Data records:
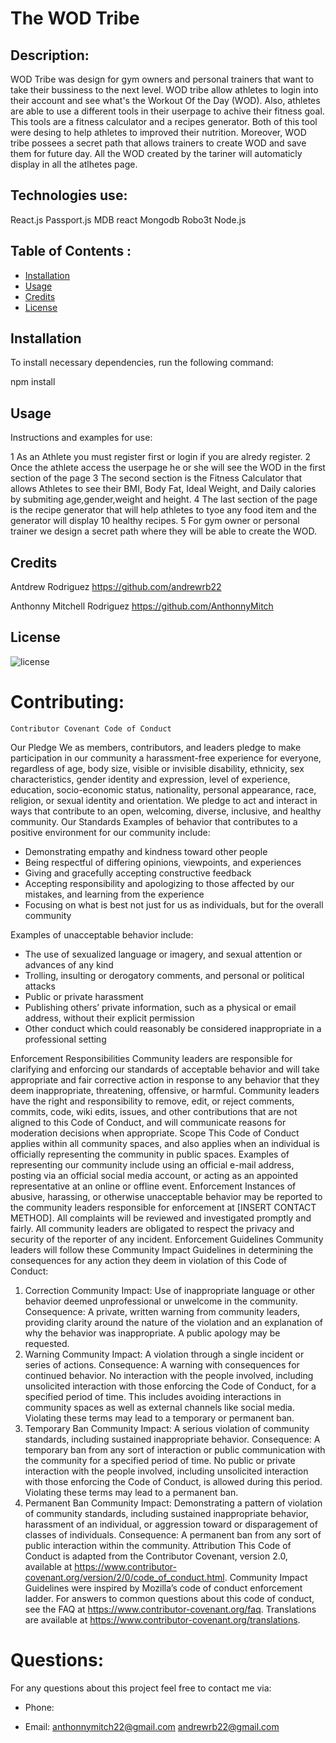   #  The WOD Tribe

  ## Description:
  
  WOD Tribe was design for gym owners and personal trainers that want to take their bussiness to the next level. WOD tribe allow athletes to login into their account and see what's the Workout Of the Day (WOD). Also, athletes are able to use a different tools in their userpage to achive their fitness goal. This tools are a fitness calculator and a recipes generator. Both of this tool were desing to help athletes to improved their nutrition. Moreover, WOD tribe possees a secret path that allows trainers to create WOD and save them for future day. All the WOD created by the tariner will automaticly display in all the atlhetes page.
  
  
  ## Technologies use:
React.js
Passport.js
MDB react
Mongodb
Robo3t
Node.js
  
  
  ## Table of Contents :
  

  
  * [Installation](#installation)
  * [Usage](#usage)
  * [Credits](#credits)
  * [License](#license)
  
  
  ## Installation
   
   To install necessary dependencies, run the following command:
  
  npm install 
  
  
  ## Usage 
  
 Instructions and examples for use:
 
  1 As an Athlete you must register first or login if you are alredy register.
  2 Once the athlete access the userpage he or she will see the WOD in the first section of the page 
  3 The second section is the Fitness Calculator that allows Athletes to see their BMI, Body Fat, Ideal Weight, and Daily calories by submiting age,gender,weight and height. 
  4 The last section of the page is the recipe generator that will help athletes to tyoe any food item and the generator will display 10 healthy recipes.
  5 For gym owner or personal trainer we design a secret path where they will be able to create the WOD.
  
  ## Credits
  
Antdrew Rodriguez https://github.com/andrewrb22

Anthonny Mitchell Rodriguez https://github.com/AnthonnyMitch
  
  
  
  ## License
  
  ![license](https://img.shields.io/github/license/DAVFoundation/captain-n3m0.svg?style=flat-square)
  
 
  
  # Contributing:

    Contributor Covenant Code of Conduct
  Our Pledge
  We as members, contributors, and leaders pledge to make participation in our
  community a harassment-free experience for everyone, regardless of age, body
  size, visible or invisible disability, ethnicity, sex characteristics, gender
  identity and expression, level of experience, education, socio-economic status,
  nationality, personal appearance, race, religion, or sexual identity
  and orientation.
  We pledge to act and interact in ways that contribute to an open, welcoming,
  diverse, inclusive, and healthy community.
  Our Standards
  Examples of behavior that contributes to a positive environment for our
  community include:
  
  * Demonstrating empathy and kindness toward other people
  * Being respectful of differing opinions, viewpoints, and experiences
  * Giving and gracefully accepting constructive feedback
  * Accepting responsibility and apologizing to those affected by our mistakes,
  and learning from the experience
  * Focusing on what is best not just for us as individuals, but for the
  overall community
  
  Examples of unacceptable behavior include:
  
  * The use of sexualized language or imagery, and sexual attention or
  advances of any kind
  * Trolling, insulting or derogatory comments, and personal or political attacks
  * Public or private harassment
  * Publishing others’ private information, such as a physical or email
  address, without their explicit permission
  * Other conduct which could reasonably be considered inappropriate in a
  professional setting
  
  Enforcement Responsibilities
  Community leaders are responsible for clarifying and enforcing our standards of
  acceptable behavior and will take appropriate and fair corrective action in
  response to any behavior that they deem inappropriate, threatening, offensive,
  or harmful.
  Community leaders have the right and responsibility to remove, edit, or reject
  comments, commits, code, wiki edits, issues, and other contributions that are
  not aligned to this Code of Conduct, and will communicate reasons for moderation
  decisions when appropriate.
  Scope
  This Code of Conduct applies within all community spaces, and also applies when
  an individual is officially representing the community in public spaces.
  Examples of representing our community include using an official e-mail address,
  posting via an official social media account, or acting as an appointed
  representative at an online or offline event.
  Enforcement
  Instances of abusive, harassing, or otherwise unacceptable behavior may be
  reported to the community leaders responsible for enforcement at
  [INSERT CONTACT METHOD].
  All complaints will be reviewed and investigated promptly and fairly.
  All community leaders are obligated to respect the privacy and security of the
  reporter of any incident.
  Enforcement Guidelines
  Community leaders will follow these Community Impact Guidelines in determining
  the consequences for any action they deem in violation of this Code of Conduct:
  1. Correction
  Community Impact: Use of inappropriate language or other behavior deemed
  unprofessional or unwelcome in the community.
  Consequence: A private, written warning from community leaders, providing
  clarity around the nature of the violation and an explanation of why the
  behavior was inappropriate. A public apology may be requested.
  2. Warning
  Community Impact: A violation through a single incident or series
  of actions.
  Consequence: A warning with consequences for continued behavior. No
  interaction with the people involved, including unsolicited interaction with
  those enforcing the Code of Conduct, for a specified period of time. This
  includes avoiding interactions in community spaces as well as external channels
  like social media. Violating these terms may lead to a temporary or
  permanent ban.
  3. Temporary Ban
  Community Impact: A serious violation of community standards, including
  sustained inappropriate behavior.
  Consequence: A temporary ban from any sort of interaction or public
  communication with the community for a specified period of time. No public or
  private interaction with the people involved, including unsolicited interaction
  with those enforcing the Code of Conduct, is allowed during this period.
  Violating these terms may lead to a permanent ban.
  4. Permanent Ban
  Community Impact: Demonstrating a pattern of violation of community
  standards, including sustained inappropriate behavior,  harassment of an
  individual, or aggression toward or disparagement of classes of individuals.
  Consequence: A permanent ban from any sort of public interaction within
  the community.
  Attribution
  This Code of Conduct is adapted from the Contributor Covenant,
  version 2.0, available at
  https://www.contributor-covenant.org/version/2/0/code_of_conduct.html.
  Community Impact Guidelines were inspired by Mozilla’s code of conduct
  enforcement ladder.
  For answers to common questions about this code of conduct, see the FAQ at
  https://www.contributor-covenant.org/faq. Translations are available at
  https://www.contributor-covenant.org/translations.
  
  # Questions:
   
  For any questions about this project feel free to contact me via:
  
  * Phone: 
  
  * Email: 
  anthonnymitch22@gmail.com 
  andrewrb22@gmail.com

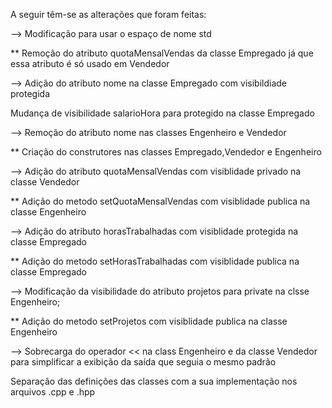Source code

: A seguir têm-se as alterações que foram feitas:

--> Modificação para usar o espaço de nome std

** Remoção do atributo quotaMensalVendas da classe Empregado já que essa atributo é só usado em Vendedor

--> Adição do atributo nome na classe Empregado com visibildiade protegida

Mudança de visibilidade salarioHora para protegido na classe Empregado

--> Remoção do atributo nome nas classes Engenheiro e Vendedor

** Criação do construtores nas classes Empregado,Vendedor e Engenheiro

--> Adição do atributo quotaMensalVendas com visiblidade privado na classe Vendedor

** Adição do metodo setQuotaMensalVendas com visiblidade publica na classe Engenheiro

--> Adição do atributo horasTrabalhadas com visiblidade protegida na classe Empregado

** Adição do metodo setHorasTrabalhadas com visiblidade publica na classe Empregado

--> Modificação da visibilidade do atributo projetos para private na clsse Engenheiro;

** Adição do metodo setProjetos com visiblidade publica na classe Engenheiro

--> Sobrecarga do operador  << na class Engenheiro e da classe Vendedor para simplificar a exibição da saída que seguia o mesmo padrão

Separação das definições das classes com a sua implementação nos arquivos .cpp e .hpp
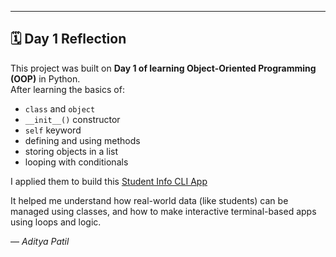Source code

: ---

## 🗓️ Day 1 Reflection

This project was built on **Day 1 of learning Object-Oriented Programming (OOP)** in Python.  
After learning the basics of:

- `class` and `object`
- `__init__()` constructor
- `self` keyword
- defining and using methods
- storing objects in a list
- looping with conditionals

I applied them to build this [Student Info CLI App](stuinfomanager.py)

It helped me understand how real-world data (like students) can be managed using classes, and how to make interactive terminal-based apps using loops and logic.



— *Aditya Patil*
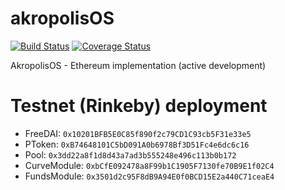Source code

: # akropolisOS

[![Build Status](https://travis-ci.org/akropolisio/akropolisOS.svg?branch=develop)](https://travis-ci.org/akropolisio/akropolisOS) [![Coverage Status](https://coveralls.io/repos/github/akropolisio/akropolisOS/badge.svg?branch=develop)](https://coveralls.io/github/akropolisio/akropolisOS?branch=develop)

AkropolisOS - Ethereum implementation (active development)

# Testnet (Rinkeby) deployment
* FreeDAI: `0x10201BFB5E0C85f890f2c79CD1C93cb5F31e33e5`
* PToken: `0xB74648101C5bD091A0b6978Bf3D51Fc4e6dc6c16`
* Pool: `0x3dd22a8f1d8d43a7ad3b555248e496c113b0b172`
* CurveModule: `0xbCfE092478a8F99b1C1905F7130fe70B9E1f02C4`
* FundsModule: `0x3501d2c95F8dB9A94E0f0BCD15E2a440C71ceaE4`
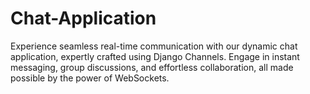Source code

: # Chat-Application
Experience seamless real-time communication with our dynamic chat application, expertly crafted using Django Channels. Engage in instant messaging, group discussions, and effortless collaboration, all made possible by the power of WebSockets.
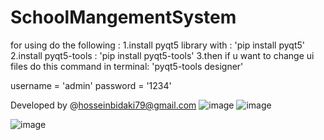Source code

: ﻿# SchoolMangementSystem
for using do the following :
  1.install pyqt5 library with : 'pip install pyqt5'
  2.install pyqt5-tools : 'pip install pyqt5-tools'
  3.then if u want to change ui files do this command in terminal: 'pyqt5-tools designer'

  username = 'admin'
  password = '1234'


Developed by @hosseinbidaki79@gmail.com
![image](https://user-images.githubusercontent.com/66747791/188446898-5e06c6a4-5eab-448f-8fe5-96d465d5eebd.png)
![image](https://user-images.githubusercontent.com/66747791/188447294-0e7542a9-72c4-4cbc-adfe-a4469716d5ac.png)


![image](https://user-images.githubusercontent.com/66747791/188446802-8d4a8d7f-1399-4688-b58d-eae54d115f3a.png)

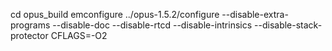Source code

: cd opus_build
emconfigure ../opus-1.5.2/configure --disable-extra-programs --disable-doc --disable-rtcd --disable-intrinsics --disable-stack-protector CFLAGS=-O2
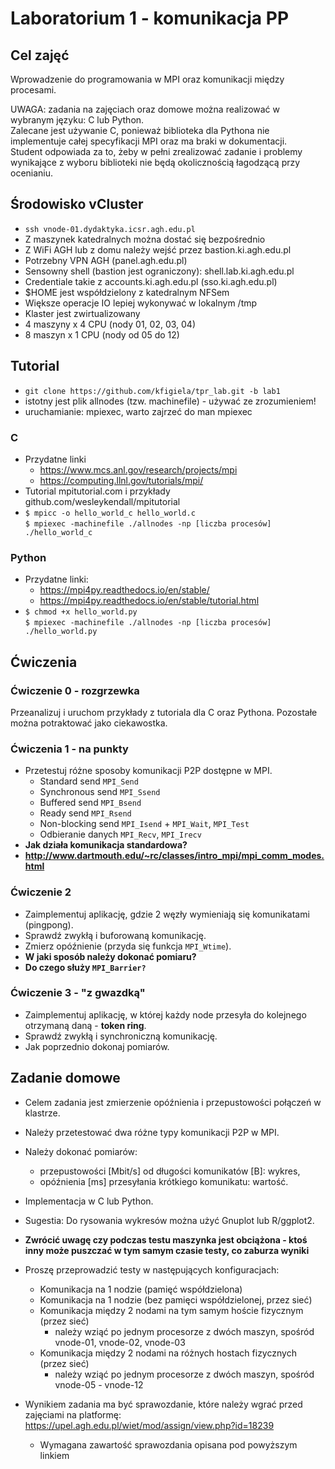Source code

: # Laboratorium 1 - komunikacja PP

## Cel zajęć
Wprowadzenie do programowania w MPI oraz komunikacji między procesami.

UWAGA: zadania na zajęciach oraz domowe można realizować w wybranym języku: C lub Python.  
Zalecane jest używanie C, ponieważ biblioteka dla Pythona nie implementuje całej specyfikacji MPI oraz ma braki w dokumentacji.  
Student odpowiada za to, żeby w pełni zrealizować zadanie i problemy wynikające z wyboru biblioteki nie będą okolicznością łagodzącą przy ocenianiu.  

## Środowisko vCluster
 - `ssh vnode-01.dydaktyka.icsr.agh.edu.pl`
 - Z maszynek katedralnych można dostać się bezpośrednio
 - Z WiFi AGH lub z domu należy wejść przez bastion.ki.agh.edu.pl
 - Potrzebny VPN AGH (panel.agh.edu.pl)
 - Sensowny shell (bastion jest ograniczony): shell.lab.ki.agh.edu.pl
 - Credentiale takie z accounts.ki.agh.edu.pl (sso.ki.agh.edu.pl)
 - $HOME jest współdzielony z katedralnym NFSem
 - Większe operacje IO lepiej wykonywać w lokalnym /tmp
 - Klaster jest zwirtualizowany
 - 4 maszyny x 4 CPU (nody 01, 02, 03, 04)
 - 8 maszyn x 1 CPU (nody od 05 do 12)

## Tutorial
 - `git clone https://github.com/kfigiela/tpr_lab.git -b lab1`
 - istotny jest plik allnodes (tzw. machinefile) - używać ze zrozumieniem!
 - uruchamianie: mpiexec, warto zajrzeć do man mpiexec

### C
 - Przydatne linki
    - https://www.mcs.anl.gov/research/projects/mpi
    - https://computing.llnl.gov/tutorials/mpi/
 - Tutorial mpitutorial.com i przykłady github.com/wesleykendall/mpitutorial
 - `$ mpicc -o hello_world_c hello_world.c`  
   `$ mpiexec -machinefile ./allnodes -np [liczba procesów] ./hello_world_c`

### Python
 - Przydatne linki:
    - https://mpi4py.readthedocs.io/en/stable/
    - https://mpi4py.readthedocs.io/en/stable/tutorial.html
 - `$ chmod +x hello_world.py`  
   `$ mpiexec -machinefile ./allnodes -np [liczba procesów] ./hello_world.py`

## Ćwiczenia

### Ćwiczenie 0 - rozgrzewka
Przeanalizuj i uruchom przykłady z tutoriala dla C oraz Pythona. Pozostałe można potraktować jako ciekawostka.

### Ćwiczenia 1 - na punkty
 - Przetestuj różne sposoby komunikacji P2P dostępne w MPI.
    - Standard send `MPI_Send`
    - Synchronous send `MPI_Ssend`
    - Buffered send `MPI_Bsend`
    - Ready send `MPI_Rsend`
    - Non-blocking send `MPI_Isend` + `MPI_Wait`, `MPI_Test`
    - Odbieranie danych `MPI_Recv`, `MPI_Irecv`
 - **Jak działa komunikacja standardowa?**
 - **http://www.dartmouth.edu/~rc/classes/intro_mpi/mpi_comm_modes.html**

### Ćwiczenie 2
 - Zaimplementuj aplikację, gdzie 2 węzły wymieniają się komunikatami (pingpong).
 - Sprawdź zwykłą i buforowaną komunikację.
 - Zmierz opóźnienie (przyda się funkcja `MPI_Wtime`).
 - **W jaki sposób należy dokonać pomiaru?**
 - **Do czego służy `MPI_Barrier?`**

### Ćwiczenie 3 - "z gwazdką"
 - Zaimplementuj aplikację, w której każdy node przesyła do kolejnego otrzymaną daną - **token ring**.
 - Sprawdź zwykłą i synchroniczną komunikację.
 - Jak poprzednio dokonaj pomiarów.

## Zadanie domowe
 - Celem zadania jest zmierzenie opóźnienia i przepustowości połączeń w klastrze.

 - Należy przetestować dwa różne typy komunikacji P2P w MPI.
 - Należy dokonać pomiarów:
    - przepustowości [Mbit/s] od długości komunikatów [B]: wykres,
    - opóźnienia [ms] przesyłania krótkiego komunikatu: wartość.
 - Implementacja w C lub Python.
 - Sugestia: Do rysowania wykresów można użyć Gnuplot lub R/ggplot2.
 - **Zwrócić uwagę czy podczas testu maszynka jest obciążona - ktoś inny może puszczać w tym samym czasie testy, co zaburza wyniki**
 - Proszę przeprowadzić testy w następujących konfiguracjach:
    - Komunikacja na 1 nodzie (pamięć współdzielona)
    - Komunikacja na 1 nodzie (bez pamięci współdzielonej, przez sieć)
    - Komunikacja między 2 nodami na tym samym hoście fizycznym (przez sieć)
       - należy wziąć po jednym procesorze z dwóch maszyn, spośród vnode-01, vnode-02, vnode-03
    - Komunikacja między 2 nodami na różnych hostach fizycznych (przez sieć)
       - należy wziąć po jednym procesorze z dwóch maszyn, spośród vnode-05 - vnode-12
 - Wynikiem zadania ma być sprawozdanie, które należy wgrać przed zajęciami na platformę: https://upel.agh.edu.pl/wiet/mod/assign/view.php?id=18239
    - Wymagana zawartość sprawozdania opisana pod powyższym linkiem
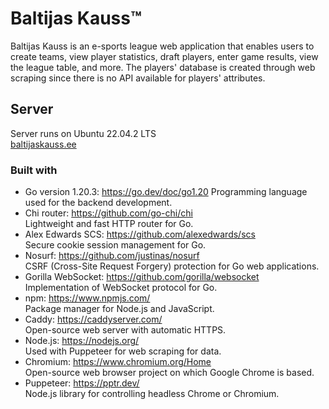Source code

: # Baltijas Kauss™

Baltijas Kauss is an e-sports league web application that enables users to create teams, view player statistics, draft players, enter game results, view the league table, and more. The players' database is created through web scraping since there is no API available for players' attributes.

## Server
Server runs on Ubuntu 22.04.2 LTS  
[baltijaskauss.ee](https://www.baltijaskauss.ee)

### Built with
- Go version 1.20.3: https://go.dev/doc/go1.20
Programming language used for the backend development.
- Chi router: https://github.com/go-chi/chi  
Lightweight and fast HTTP router for Go.
- Alex Edwards SCS: https://github.com/alexedwards/scs  
Secure cookie session management for Go.
- Nosurf: https://github.com/justinas/nosurf  
CSRF (Cross-Site Request Forgery) protection for Go web applications.
- Gorilla WebSocket: https://github.com/gorilla/websocket  
Implementation of WebSocket protocol for Go.
- npm: https://www.npmjs.com/  
Package manager for Node.js and JavaScript.
- Caddy: https://caddyserver.com/  
Open-source web server with automatic HTTPS.
- Node.js: https://nodejs.org/  
Used with Puppeteer for web scraping for data.
- Chromium: https://www.chromium.org/Home  
Open-source web browser project on which Google Chrome is based.
- Puppeteer: https://pptr.dev/  
Node.js library for controlling headless Chrome or Chromium.
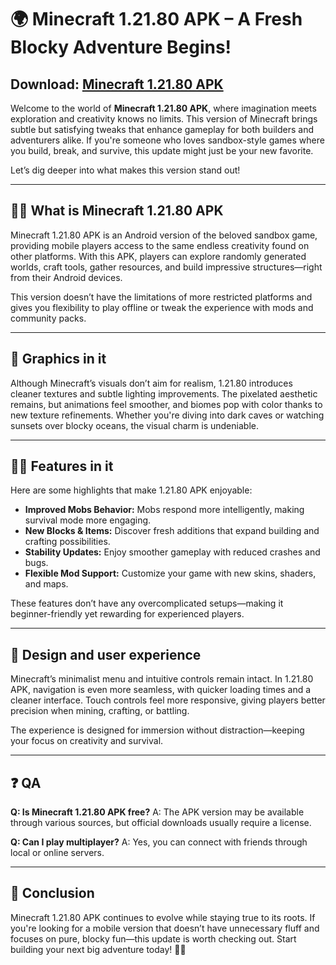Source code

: # 🌍 Minecraft 1.21.80 APK – A Fresh Blocky Adventure Begins!
## Download: [Minecraft 1.21.80 APK](https://apkmodjoy.net/minecraft-1-21-80/)
Welcome to the world of **Minecraft 1.21.80 APK**, where imagination meets exploration and creativity knows no limits. This version of Minecraft brings subtle but satisfying tweaks that enhance gameplay for both builders and adventurers alike. If you're someone who loves sandbox-style games where you build, break, and survive, this update might just be your new favorite.

Let’s dig deeper into what makes this version stand out!

---

## 🙋‍♀️ What is Minecraft 1.21.80 APK

Minecraft 1.21.80 APK is an Android version of the beloved sandbox game, providing mobile players access to the same endless creativity found on other platforms. With this APK, players can explore randomly generated worlds, craft tools, gather resources, and build impressive structures—right from their Android devices.

This version doesn’t have the limitations of more restricted platforms and gives you flexibility to play offline or tweak the experience with mods and community packs.

---

## 🌈 Graphics in it

Although Minecraft’s visuals don’t aim for realism, 1.21.80 introduces cleaner textures and subtle lighting improvements. The pixelated aesthetic remains, but animations feel smoother, and biomes pop with color thanks to new texture refinements. Whether you're diving into dark caves or watching sunsets over blocky oceans, the visual charm is undeniable.

---

## 👩‍💻 Features in it

Here are some highlights that make 1.21.80 APK enjoyable:

* **Improved Mobs Behavior:** Mobs respond more intelligently, making survival mode more engaging.
* **New Blocks & Items:** Discover fresh additions that expand building and crafting possibilities.
* **Stability Updates:** Enjoy smoother gameplay with reduced crashes and bugs.
* **Flexible Mod Support:** Customize your game with new skins, shaders, and maps.

These features don’t have any overcomplicated setups—making it beginner-friendly yet rewarding for experienced players.

---

## 🍿 Design and user experience

Minecraft’s minimalist menu and intuitive controls remain intact. In 1.21.80 APK, navigation is even more seamless, with quicker loading times and a cleaner interface. Touch controls feel more responsive, giving players better precision when mining, crafting, or battling.

The experience is designed for immersion without distraction—keeping your focus on creativity and survival.

---

## ❓ QA

**Q: Is Minecraft 1.21.80 APK free?**
A: The APK version may be available through various sources, but official downloads usually require a license.

**Q: Can I play multiplayer?**
A: Yes, you can connect with friends through local or online servers.

---

## 🧙 Conclusion

Minecraft 1.21.80 APK continues to evolve while staying true to its roots. If you're looking for a mobile version that doesn’t have unnecessary fluff and focuses on pure, blocky fun—this update is worth checking out. Start building your next big adventure today! 🧱💡

<!--

**Here are some ideas to get you started:**

🙋‍♀️ A short introduction - what is your organization all about?
🌈 Contribution guidelines - how can the community get involved?
👩‍💻 Useful resources - where can the community find your docs? Is there anything else the community should know?
🍿 Fun facts - what does your team eat for breakfast?
🧙 Remember, you can do mighty things with the power of [Markdown](https://docs.github.com/github/writing-on-github/getting-started-with-writing-and-formatting-on-github/basic-writing-and-formatting-syntax)
-->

Work task: In the entries above, please find the line with "--> Adição do atributo nome" and the line with "Empregado,Vendedor e Engenheiro", then write out exactly those two lines and every line between them, and nothing more.

Response area:
--> Adição do atributo nome na classe Empregado com visibildiade protegida

Mudança de visibilidade salarioHora para protegido na classe Empregado

--> Remoção do atributo nome nas classes Engenheiro e Vendedor

** Criação do construtores nas classes Empregado,Vendedor e Engenheiro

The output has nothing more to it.